Durante años, la Marina fue elevada al altar nacional por su imagen de institución incorruptible. Desde Calderón hasta López Obrador se le apostó confianza. Incluso, se la colocó al resguardo de aduanas estratégicas como si fuera un cerro inexpugnable frente al crimen organizado. Su imagen de pulcritud operativa, su aura de incorruptibilidad, su leyenda. Pero hoy, esa leyenda se agrieta. Y duele.
Hagamos memoria. Recorramos los hechos:
— 2006: Felipe Calderón declara la guerra al narcotráfico. La Marina se convierte en la punta de lanza. Su intervención es sinónimo de eficacia: operativos limpios, capturas de alto perfil (desde “El Rey Zambada” hasta “El Chapo” Guzmán). La institución se forja, a ojos de la ciudadanía, como un cuerpo impoluto.

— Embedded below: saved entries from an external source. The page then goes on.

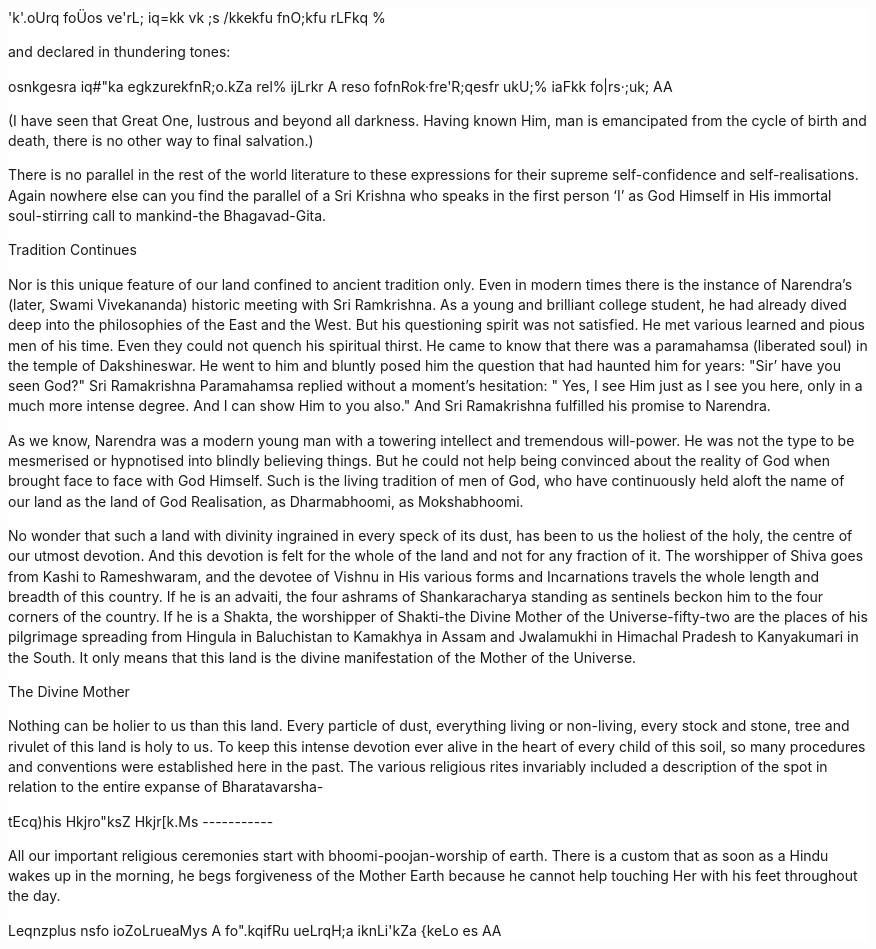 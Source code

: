 'k'.oUrq foÜos ve'rL; iq=kk vk ;s /kkekfu fnO;kfu rLFkq % 

and declared in thundering tones: 

osnkgesra iq#"ka egkzurekfnR;o.kZa rel% ijLrkr A reso fofnRok·fre'R;qesfr ukU;% iaFkk fo|rs·;uk; AA 

(I have seen that Great One, Iustrous and beyond all darkness. Having known Him, man is emancipated from the cycle of birth and death, there is no other way to final salvation.) 

There is no parallel in the rest of the world literature to these expressions for their supreme self-confidence and self-realisations. Again nowhere else can you find the parallel of a Sri Krishna who speaks in the first person ‘I’ as God Himself in His immortal soul-stirring call to mankind-the Bhagavad-Gita. 

Tradition Continues 

Nor is this unique feature of our land confined to ancient tradition only. Even in modern times there is the instance of Narendra’s (later, Swami Vivekananda) historic meeting with Sri Ramkrishna. As a young and brilliant college student, he had already dived deep into the philosophies of the East and the West. But his questioning spirit was not satisfied. He met various learned and pious men of his time. Even they could not quench his spiritual thirst. He came to know that there was a paramahamsa (liberated soul) in the temple of Dakshineswar. He went to him and bluntly posed him the question that had haunted him for years: "Sir’ have you seen God?" Sri Ramakrishna Paramahamsa replied without a moment’s hesitation: " Yes, I see Him just as I see you here, only in a much more intense degree. And I can show Him to you also." And Sri Ramakrishna fulfilled his promise to Narendra. 

As we know, Narendra was a modern young man with a towering intellect and tremendous will-power. He was not the type to be mesmerised or hypnotised into blindly believing things. But he could not help being convinced about the reality of God when brought face to face with God Himself. Such is the living tradition of men of God, who have continuously held aloft the name of our land as the land of God Realisation, as Dharmabhoomi, as Mokshabhoomi. 

No wonder that such a land with divinity ingrained in every speck of its dust, has been to us the holiest of the holy, the centre of our utmost devotion. And this devotion is felt for the whole of the land and not for any fraction of it. The worshipper of Shiva goes from Kashi to Rameshwaram, and the devotee of Vishnu in His various forms and Incarnations travels the whole length and breadth of this country. If he is an advaiti, the four ashrams of Shankaracharya standing as sentinels beckon him to the four corners of the country. If he is a Shakta, the worshipper of Shakti-the Divine Mother of the Universe-fifty-two are the places of his pilgrimage spreading from Hingula in Baluchistan to Kamakhya in Assam and Jwalamukhi in Himachal Pradesh to Kanyakumari in the South. It only means that this land is the divine manifestation of the Mother of the Universe. 

The Divine Mother 

Nothing can be holier to us than this land. Every particle of dust, everything living or non-living, every stock and stone, tree and rivulet of this land is holy to us. To keep this intense devotion ever alive in the heart of every child of this soil, so many procedures and conventions were established here in the past. The various religious rites invariably included a description of the spot in relation to the entire expanse of Bharatavarsha- 

tEcq)his Hkjro"ksZ Hkjr[k.Ms ----------- 

All our important religious ceremonies start with bhoomi-poojan-worship of earth. There is a custom that as soon as a Hindu wakes up in the morning, he begs forgiveness of the Mother Earth because he cannot help touching Her with his feet throughout the day. 

Leqnzplus nsfo ioZoLrueaMys A fo".kqifRu ueLrqH;a iknLi'kZa {keLo es AA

— 2019: El huachicol —ese saqueo sistémico de hidrocarburos— alcanza su punto más álgido. Se calcula que se extraían ilegalmente hasta 80,000 barriles de combustible al día. La Marina es desplegada para asegurar ductos y instalaciones estratégicas de Pemex. La confianza se deposita en ellos.
— 2021-2023: Comienzan a filtrarse rumores. Corridos no oficiales hablan de “peces gordos” con uniforme que cobran piso por permitir el robo de combustible. Se desestiman como fake news, como campañas de desprestigio. La fe ciega en la institución actúa como un muro.
— Septiembre de 2025: La filtración. Algunos medios de comunicación y Mexicanos Contra la Corrupción revelan la operación “Gasolina Fantasma”. La investigación apunta a una red al interior de la Secretaría de Marina (Semar) que, presuntamente, habría facilitado por años el robo de combustible en Veracruz, Puebla y Tamaulipas. Los números son obscenos: más de 3,500 millones de pesos desviados. Los implicados: mandos medios y altos, algunos ya detenidos. La trama incluye permisos falsos, blindaje logístico y una estructura de protección que operaba desde dentro.
El dato frío es devastador: según la misma investigación, en algunos tramos de ductos bajo custodia naval, el huachicol no disminuyó… se profesionalizó. Con uniforme de por medio.
La crítica final no es para la Marina como institución, sino para la ilusión que construimos alrededor de ella. La necesitábamos perfecta para creer que algo en este país funcionaba. Hoy nos toca, crudamente, creer en algo más frágil y más real: la necesidad de mecanismos de control transparentes, de rendición de cuentas férrea y de la madurez cívica de entender que nadie, por encargo divino o histórico, está por encima de la ley. La lección es dura: la confianza no se decreta, se gana cada día. Y hoy, toca volver a empezar.
Y uno lee esto y pregunta: ¿cómo se llega a esto? La respuesta incómoda es que ningún muro es infranqueable para la corrupción cuando el sistema lo permite. La Marina no era un cuerpo de santos; era una institución humana, sometida a las mismas presiones y tentaciones que cualquier otra. El error fue mitificarla, creer que su excepcionalidad la hacía inmune. El poder absoluto, sobre ductos, sobre información, sobre el uso de la fuerza, sin contrapesos civiles reales, en un entorno de opacidad, corrompe. Absolutamente.